Мы были потрясены этим результатом, но хотели большего. Мы секвенировали фрагменты белков из 90 разных пятен на 2D-геле, используя технологию, называемую масс-спектрометрией на основе матрично-поддерживаемой лазерно-десорбционной ионизации ( MALDI ). В этом процессе, который еще лет десять назад казался бы какой-то научной фантастикой, пятнышки сепарированных белков вытягивают лазером из геля, образуя восходящий поток заряженных молекул над каждым пятном, а потом подвергают стандартному методу масс-спектрометрии. Таким образом процедура MALDI может выявлять аминокислотную последовательность белкового фрагмента в гелевых пятнах.
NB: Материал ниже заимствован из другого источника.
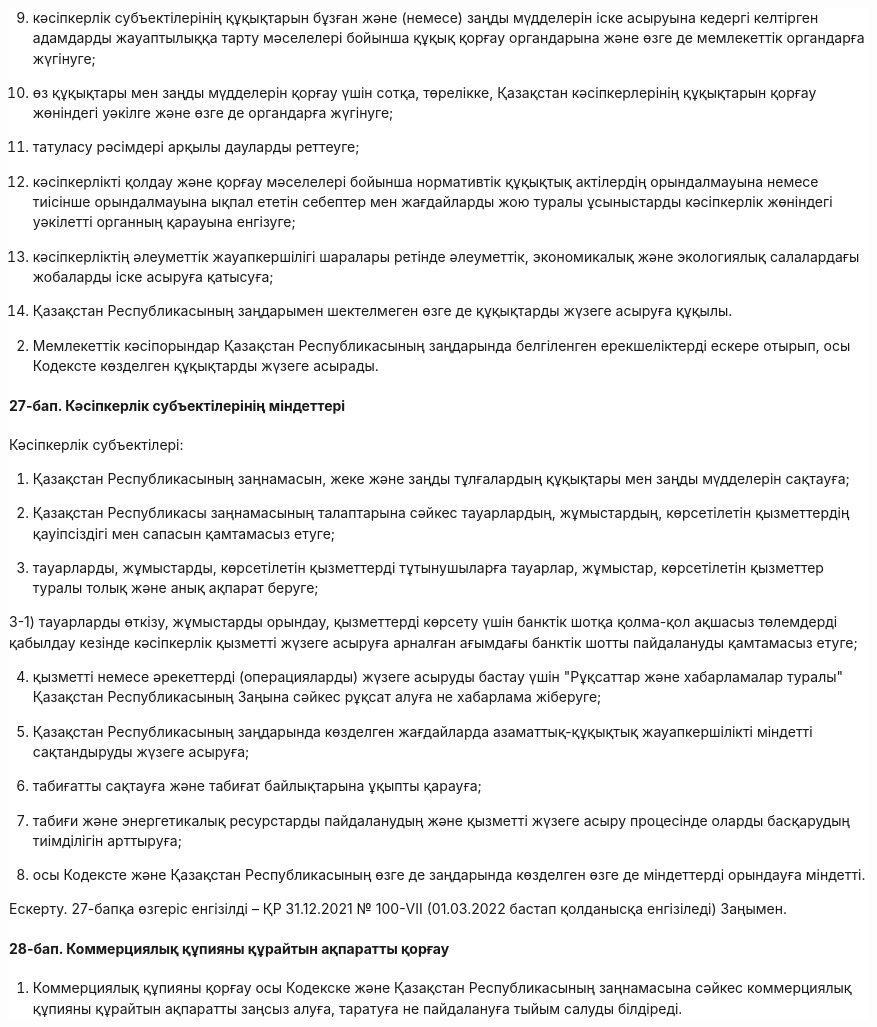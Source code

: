 9) кәсіпкерлік субъектілерінің құқықтарын бұзған және (немесе) заңды мүдделерін іске асыруына кедергі келтірген адамдарды жауаптылыққа тарту мәселелері бойынша құқық қорғау органдарына және өзге де мемлекеттік органдарға жүгінуге;

10) өз құқықтары мен заңды мүдделерін қорғау үшін сотқа, төрелікке, Қазақстан кәсіпкерлерінің құқықтарын қорғау жөніндегі уәкілге және өзге де органдарға жүгінуге;

11) татуласу рәсімдері арқылы дауларды реттеуге;

12) кәсіпкерлікті қолдау және қорғау мәселелері бойынша нормативтік құқықтық актілердің орындалмауына немесе тиісінше орындалмауына ықпал ететін себептер мен жағдайларды жою туралы ұсыныстарды кәсіпкерлік жөніндегі уәкілетті органның қарауына енгізуге;

13) кәсіпкерліктің әлеуметтік жауапкершілігі шаралары ретінде әлеуметтік, экономикалық және экологиялық салалардағы жобаларды іске асыруға қатысуға;

14) Қазақстан Республикасының заңдарымен шектелмеген өзге де құқықтарды жүзеге асыруға құқылы.

2. Мемлекеттік кәсіпорындар Қазақстан Республикасының заңдарында белгіленген ерекшеліктерді ескере отырып, осы Кодексте көзделген құқықтарды жүзеге асырады.

#### 27-бап. Кәсіпкерлік субъектілерінің міндеттері

Кәсіпкерлік субъектілері:

1) Қазақстан Республикасының заңнамасын, жеке және заңды тұлғалардың құқықтары мен заңды мүдделерін сақтауға;

2) Қазақстан Республикасы заңнамасының талаптарына сәйкес тауарлардың, жұмыстардың, көрсетілетін қызметтердің қауіпсіздігі мен сапасын қамтамасыз етуге;

3) тауарларды, жұмыстарды, көрсетілетін қызметтерді тұтынушыларға тауарлар, жұмыстар, көрсетілетін қызметтер туралы толық және анық ақпарат беруге;

3-1) тауарларды өткізу, жұмыстарды орындау, қызметтерді көрсету үшін банктік шотқа қолма-қол ақшасыз төлемдерді қабылдау кезінде кәсіпкерлік қызметті жүзеге асыруға арналған ағымдағы банктік шотты пайдалануды қамтамасыз етуге;

4) қызметті немесе әрекеттерді (операцияларды) жүзеге асыруды бастау үшін "Рұқсаттар және хабарламалар туралы" Қазақстан Республикасының Заңына сәйкес рұқсат алуға не хабарлама жіберуге;

5) Қазақстан Республикасының заңдарында көзделген жағдайларда азаматтық-құқықтық жауапкершілікті міндетті сақтандыруды жүзеге асыруға;

6) табиғатты сақтауға және табиғат байлықтарына ұқыпты қарауға;

7) табиғи және энергетикалық ресурстарды пайдаланудың және қызметті жүзеге асыру процесінде оларды басқарудың тиімділігін арттыруға;

8) осы Кодексте және Қазақстан Республикасының өзге де заңдарында көзделген өзге де міндеттерді орындауға міндетті.

Ескерту. 27-бапқа өзгеріс енгізілді – ҚР 31.12.2021 № 100-VII (01.03.2022 бастап қолданысқа енгізіледі) Заңымен.

#### 28-бап. Коммерциялық құпияны құрайтын ақпаратты қорғау

1. Коммерциялық құпияны қорғау осы Кодекске және Қазақстан Республикасының заңнамасына сәйкес коммерциялық құпияны құрайтын ақпаратты заңсыз алуға, таратуға не пайдалануға тыйым салуды білдіреді.
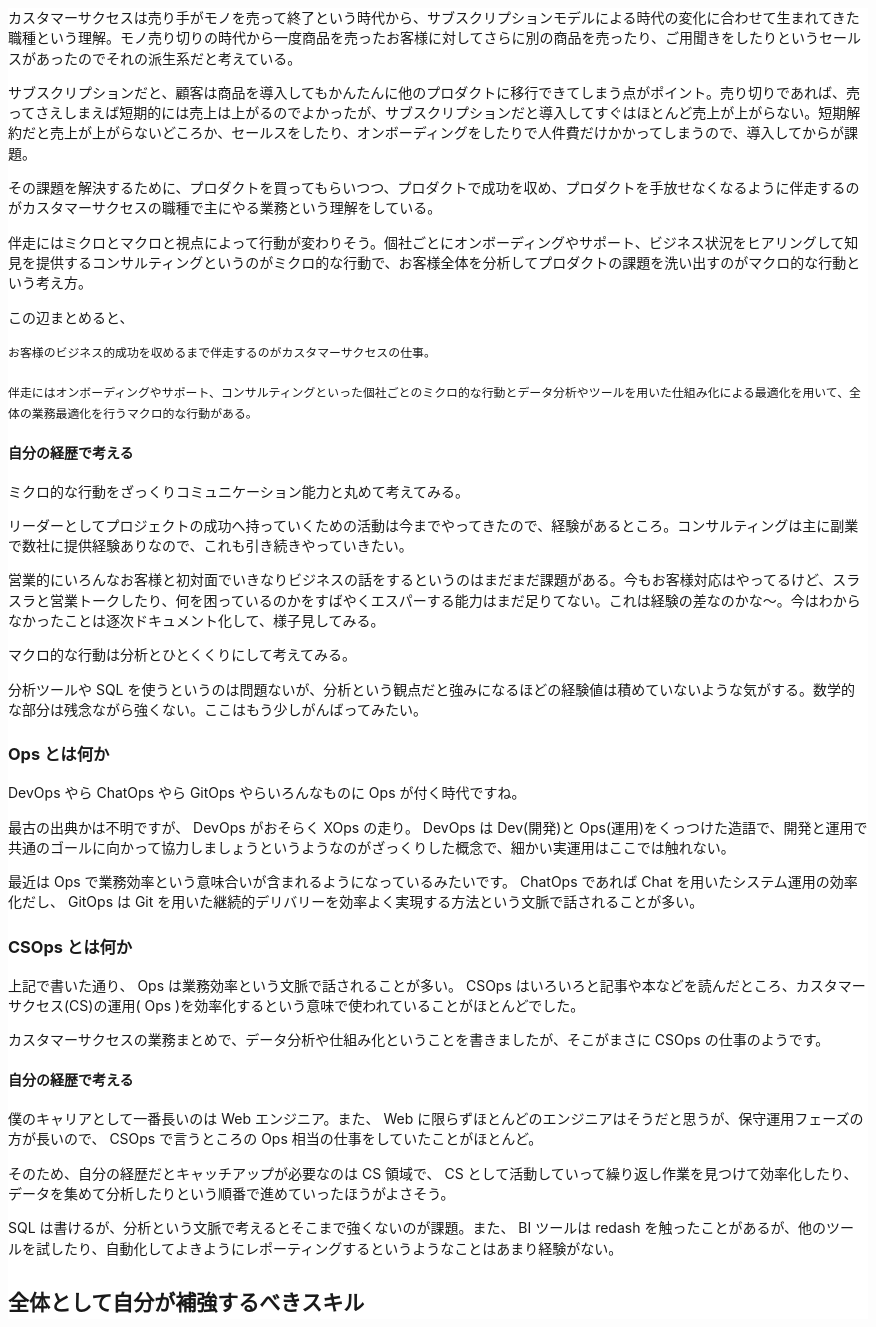 カスタマーサクセスは売り手がモノを売って終了という時代から、サブスクリプションモデルによる時代の変化に合わせて生まれてきた職種という理解。モノ売り切りの時代から一度商品を売ったお客様に対してさらに別の商品を売ったり、ご用聞きをしたりというセールスがあったのでそれの派生系だと考えている。

サブスクリプションだと、顧客は商品を導入してもかんたんに他のプロダクトに移行できてしまう点がポイント。売り切りであれば、売ってさえしまえば短期的には売上は上がるのでよかったが、サブスクリプションだと導入してすぐはほとんど売上が上がらない。短期解約だと売上が上がらないどころか、セールスをしたり、オンボーディングをしたりで人件費だけかかってしまうので、導入してからが課題。

その課題を解決するために、プロダクトを買ってもらいつつ、プロダクトで成功を収め、プロダクトを手放せなくなるように伴走するのがカスタマーサクセスの職種で主にやる業務という理解をしている。

伴走にはミクロとマクロと視点によって行動が変わりそう。個社ごとにオンボーディングやサポート、ビジネス状況をヒアリングして知見を提供するコンサルティングというのがミクロ的な行動で、お客様全体を分析してプロダクトの課題を洗い出すのがマクロ的な行動という考え方。 

この辺まとめると、

```
お客様のビジネス的成功を収めるまで伴走するのがカスタマーサクセスの仕事。

伴走にはオンボーディングやサポート、コンサルティングといった個社ごとのミクロ的な行動とデータ分析やツールを用いた仕組み化による最適化を用いて、全体の業務最適化を行うマクロ的な行動がある。
```

#### 自分の経歴で考える

ミクロ的な行動をざっくりコミュニケーション能力と丸めて考えてみる。

リーダーとしてプロジェクトの成功へ持っていくための活動は今までやってきたので、経験があるところ。コンサルティングは主に副業で数社に提供経験ありなので、これも引き続きやっていきたい。

営業的にいろんなお客様と初対面でいきなりビジネスの話をするというのはまだまだ課題がある。今もお客様対応はやってるけど、スラスラと営業トークしたり、何を困っているのかをすばやくエスパーする能力はまだ足りてない。これは経験の差なのかな〜。今はわからなかったことは逐次ドキュメント化して、様子見してみる。

マクロ的な行動は分析とひとくくりにして考えてみる。

分析ツールや SQL を使うというのは問題ないが、分析という観点だと強みになるほどの経験値は積めていないような気がする。数学的な部分は残念ながら強くない。ここはもう少しがんばってみたい。

### Ops とは何か

DevOps やら ChatOps やら GitOps やらいろんなものに Ops が付く時代ですね。

最古の出典かは不明ですが、 DevOps がおそらく XOps の走り。 DevOps は Dev(開発)と Ops(運用)をくっつけた造語で、開発と運用で共通のゴールに向かって協力しましょうというようなのがざっくりした概念で、細かい実運用はここでは触れない。

最近は Ops で業務効率という意味合いが含まれるようになっているみたいです。 ChatOps であれば Chat を用いたシステム運用の効率化だし、 GitOps は Git を用いた継続的デリバリーを効率よく実現する方法という文脈で話されることが多い。

### CSOps とは何か

上記で書いた通り、 Ops は業務効率という文脈で話されることが多い。 CSOps はいろいろと記事や本などを読んだところ、カスタマーサクセス(CS)の運用( Ops )を効率化するという意味で使われていることがほとんどでした。

カスタマーサクセスの業務まとめで、データ分析や仕組み化ということを書きましたが、そこがまさに CSOps の仕事のようです。

#### 自分の経歴で考える

僕のキャリアとして一番長いのは Web エンジニア。また、 Web に限らずほとんどのエンジニアはそうだと思うが、保守運用フェーズの方が長いので、 CSOps で言うところの Ops 相当の仕事をしていたことがほとんど。

そのため、自分の経歴だとキャッチアップが必要なのは CS 領域で、 CS として活動していって繰り返し作業を見つけて効率化したり、データを集めて分析したりという順番で進めていったほうがよさそう。

SQL は書けるが、分析という文脈で考えるとそこまで強くないのが課題。また、 BI ツールは redash を触ったことがあるが、他のツールを試したり、自動化してよきようにレポーティングするというようなことはあまり経験がない。

## 全体として自分が補強するべきスキル
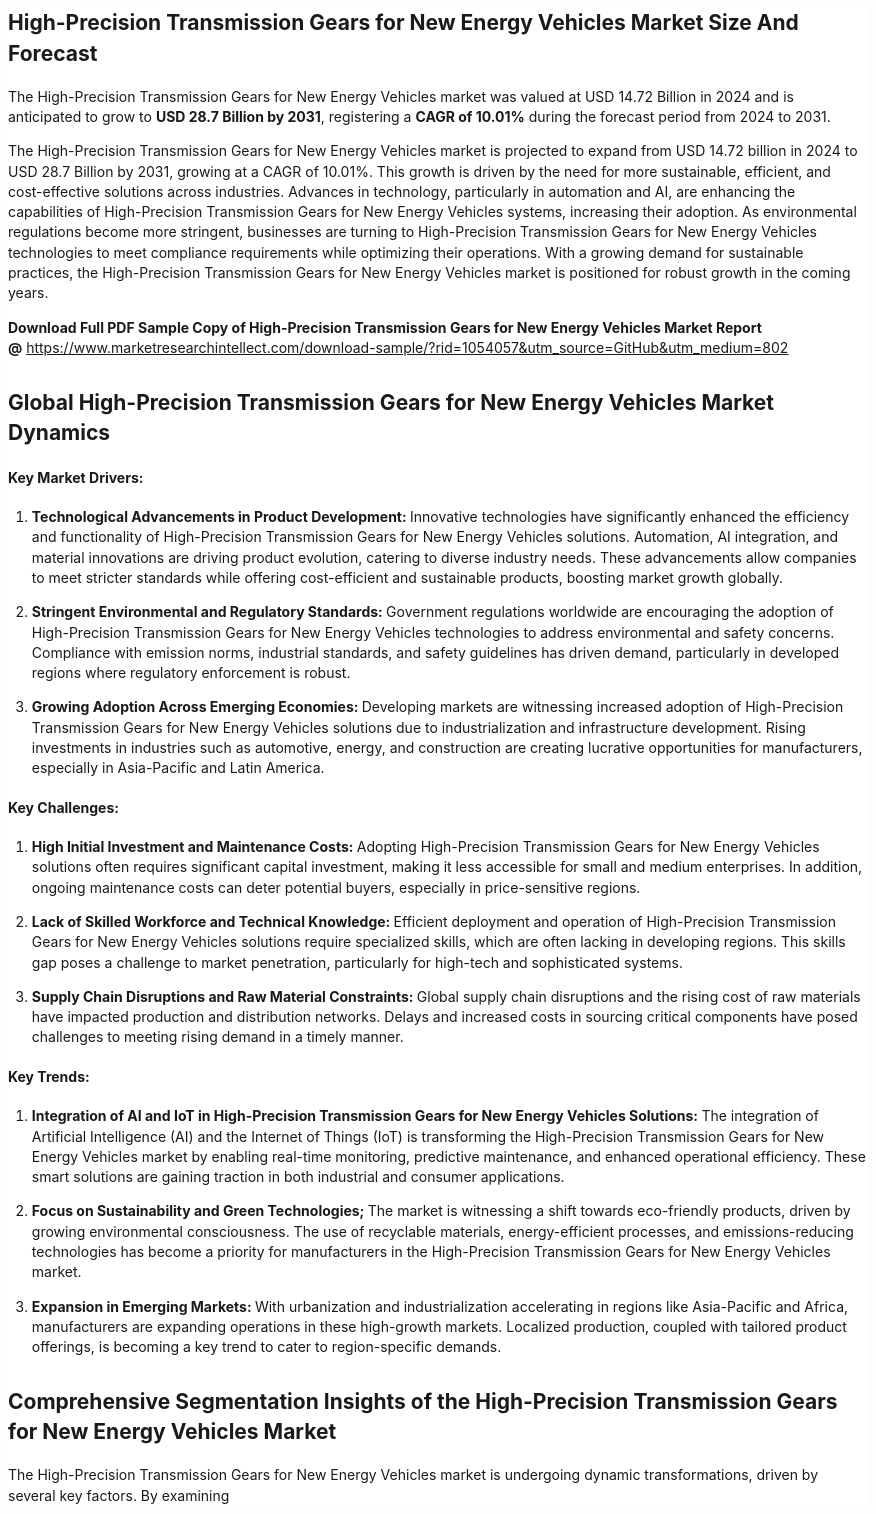 <h2>High-Precision Transmission Gears for New Energy Vehicles Market Size And Forecast</h2><p>The High-Precision Transmission Gears for New Energy Vehicles market was valued at USD 14.72 Billion in 2024 and is anticipated to grow to <strong>USD 28.7 Billion by 2031</strong>, registering a <strong>CAGR of 10.01%</strong> during the forecast period from 2024 to 2031.</p><p>The High-Precision Transmission Gears for New Energy Vehicles market is projected to expand from USD 14.72 billion in 2024 to USD 28.7 Billion by 2031, growing at a CAGR of 10.01%. This growth is driven by the need for more sustainable, efficient, and cost-effective solutions across industries. Advances in technology, particularly in automation and AI, are enhancing the capabilities of High-Precision Transmission Gears for New Energy Vehicles systems, increasing their adoption. As environmental regulations become more stringent, businesses are turning to High-Precision Transmission Gears for New Energy Vehicles technologies to meet compliance requirements while optimizing their operations. With a growing demand for sustainable practices, the High-Precision Transmission Gears for New Energy Vehicles market is positioned for robust growth in the coming years.</p><p><strong>Download Full PDF Sample Copy of High-Precision Transmission Gears for New Energy Vehicles Market Report @</strong>&nbsp;<a href="https://www.marketresearchintellect.com/download-sample/?rid=1054057&amp;utm_source=GitHub&amp;utm_medium=802">https://www.marketresearchintellect.com/download-sample/?rid=1054057&amp;utm_source=GitHub&amp;utm_medium=802</a></p><h2>Global High-Precision Transmission Gears for New Energy Vehicles Market Dynamics</h2><h4><strong>Key Market Drivers:</strong></h4><ol><li><p><strong>Technological Advancements in Product Development:&nbsp;</strong>Innovative technologies have significantly enhanced the efficiency and functionality of High-Precision Transmission Gears for New Energy Vehicles solutions. Automation, AI integration, and material innovations are driving product evolution, catering to diverse industry needs. These advancements allow companies to meet stricter standards while offering cost-efficient and sustainable products, boosting market growth globally.</p></li><li><p><strong>Stringent Environmental and Regulatory Standards:&nbsp;</strong>Government regulations worldwide are encouraging the adoption of High-Precision Transmission Gears for New Energy Vehicles technologies to address environmental and safety concerns. Compliance with emission norms, industrial standards, and safety guidelines has driven demand, particularly in developed regions where regulatory enforcement is robust.</p></li><li><p><strong>Growing Adoption Across Emerging Economies:&nbsp;</strong>Developing markets are witnessing increased adoption of High-Precision Transmission Gears for New Energy Vehicles solutions due to industrialization and infrastructure development. Rising investments in industries such as automotive, energy, and construction are creating lucrative opportunities for manufacturers, especially in Asia-Pacific and Latin America.</p></li></ol><h4><strong>Key Challenges:</strong></h4><ol><li><p><strong>High Initial Investment and Maintenance Costs:&nbsp;</strong>Adopting High-Precision Transmission Gears for New Energy Vehicles solutions often requires significant capital investment, making it less accessible for small and medium enterprises. In addition, ongoing maintenance costs can deter potential buyers, especially in price-sensitive regions.</p></li><li><p><strong>Lack of Skilled Workforce and Technical Knowledge:&nbsp;</strong>Efficient deployment and operation of High-Precision Transmission Gears for New Energy Vehicles solutions require specialized skills, which are often lacking in developing regions. This skills gap poses a challenge to market penetration, particularly for high-tech and sophisticated systems.</p></li><li><p><strong>Supply Chain Disruptions and Raw Material Constraints:&nbsp;</strong>Global supply chain disruptions and the rising cost of raw materials have impacted production and distribution networks. Delays and increased costs in sourcing critical components have posed challenges to meeting rising demand in a timely manner.</p></li></ol><h4><strong>Key Trends:</strong></h4><ol><li><p><strong>Integration of AI and IoT in High-Precision Transmission Gears for New Energy Vehicles Solutions:&nbsp;</strong>The integration of Artificial Intelligence (AI) and the Internet of Things (IoT) is transforming the High-Precision Transmission Gears for New Energy Vehicles market by enabling real-time monitoring, predictive maintenance, and enhanced operational efficiency. These smart solutions are gaining traction in both industrial and consumer applications.</p></li><li><p><strong>Focus on Sustainability and Green Technologies;&nbsp;</strong>The market is witnessing a shift towards eco-friendly products, driven by growing environmental consciousness. The use of recyclable materials, energy-efficient processes, and emissions-reducing technologies has become a priority for manufacturers in the High-Precision Transmission Gears for New Energy Vehicles market.</p></li><li><p><strong>Expansion in Emerging Markets:&nbsp;</strong>With urbanization and industrialization accelerating in regions like Asia-Pacific and Africa, manufacturers are expanding operations in these high-growth markets. Localized production, coupled with tailored product offerings, is becoming a key trend to cater to region-specific demands.</p></li></ol><div class="article-main__content" data-test-id="publishing-text-block"><h2>Comprehensive Segmentation Insights of the High-Precision Transmission Gears for New Energy Vehicles Market</h2><p>The High-Precision Transmission Gears for New Energy Vehicles market is undergoing dynamic transformations, driven by several key factors. By examining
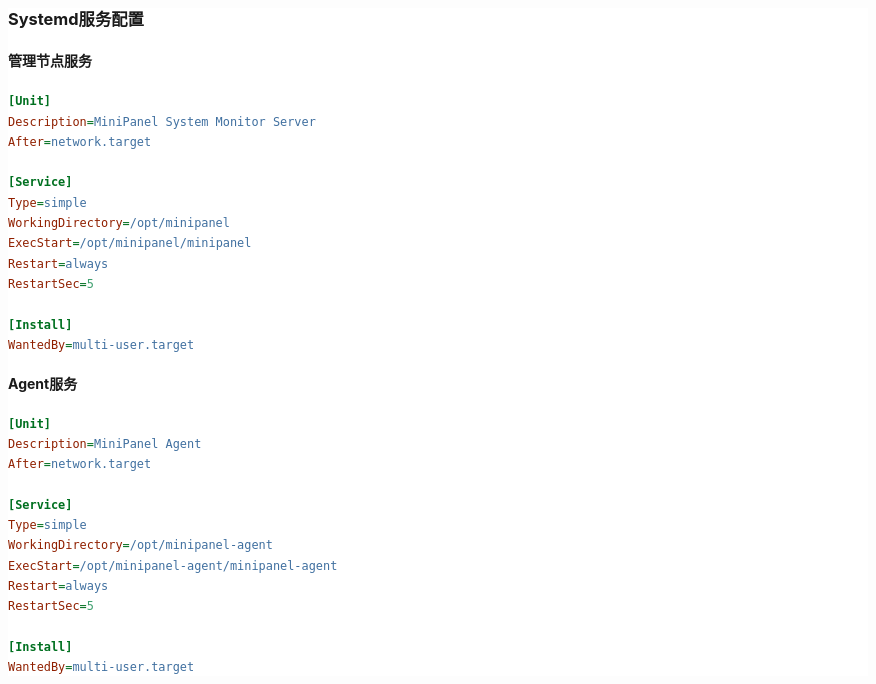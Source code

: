 ### Systemd服务配置

#### 管理节点服务
```ini
[Unit]
Description=MiniPanel System Monitor Server
After=network.target

[Service]
Type=simple
WorkingDirectory=/opt/minipanel
ExecStart=/opt/minipanel/minipanel
Restart=always
RestartSec=5

[Install]
WantedBy=multi-user.target
```

#### Agent服务
```ini
[Unit]
Description=MiniPanel Agent
After=network.target

[Service]
Type=simple
WorkingDirectory=/opt/minipanel-agent
ExecStart=/opt/minipanel-agent/minipanel-agent
Restart=always
RestartSec=5

[Install]
WantedBy=multi-user.target
```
Эти данные снабдили нас неопровержимым доказательством того, что в клетке были только такие белки, которые могут быть считаны с трансплантированного генома M. mycoides . Теперь мы абсолютно уверились, что у нас есть новый и оригинальный механизм изменения генетической идентичности клетки, помимо рекомбинации ДНК или естественных механизмов трансформации. Поскольку геном M. capricolum не кодирует процессов захвата ДНК, мы были вправе заключить, что пересадка новой хромосомы в клетки M. capricolum может быть только результатом нашей процедуры трансплантации генома через полиэтиленгликоль. Теперь мы знали, что у нас есть клетки, возникшие в результате намеренной трансплантации генома одного вида в клетку другого. Сделав это, мы в сущности превратили один вид в другой.

Наш успех имел много последствий. Самым важным было то, что теперь мы знали: если бы нам удалось синтезировать геном из четырех бутылей с химикатами, то уже можно было бы взять этот геном и перенести его в клетку-реципиент, где он запустит свои программы. Таким образом работа по трансплантации придала новый импульс нашим попыткам синтезировать ДНК какого-нибудь организма и затем на ее основе создать новую живую клетку.

Другим важным следствием первых пересадок генома стало то, что они дали новое, более глубокое понимание жизни. В ходе наших исследований выкристаллизовалось мое представление о жизни. ДНК – это программное обеспечение жизни, но если мы ее заменяем, тем самым мы меняем видовую принадлежность, а значит, и аппаратную часть клетки. Это был именно тот результат, обнаружения которого хорошей редукционистской наукой так боялись те, кто хотел бы доказать существование некой виталистической силы. Боялись потому, что он неизбежно означал бы попытку разобрать жизнь и само понятие живого на составные части, на простые элементы и базовые функции. Наши опыты почти не оставили места для взглядов виталистов или тех, кто хотел бы верить, что жизнь зависит от чего-то еще, кроме сложного сочетания химических реакций.

Эти эксперименты не оставили сомнений в том, что жизнь – это информационная система. Я видел впереди следующую цель. Я хотел внести в жизнь новую информацию: написать на своем компьютере программу, химическим синтезом воплотить ее в хромосому из ДНК, а затем пересадить эту рукотворную информацию в клетку. Я хотел привести нас в новую эру биологии, породив новую живую форму, которая бы описывалась и управлялась только информацией в ДНК, созданной в лаборатории. Это было бы окончательное доказательство синтезом.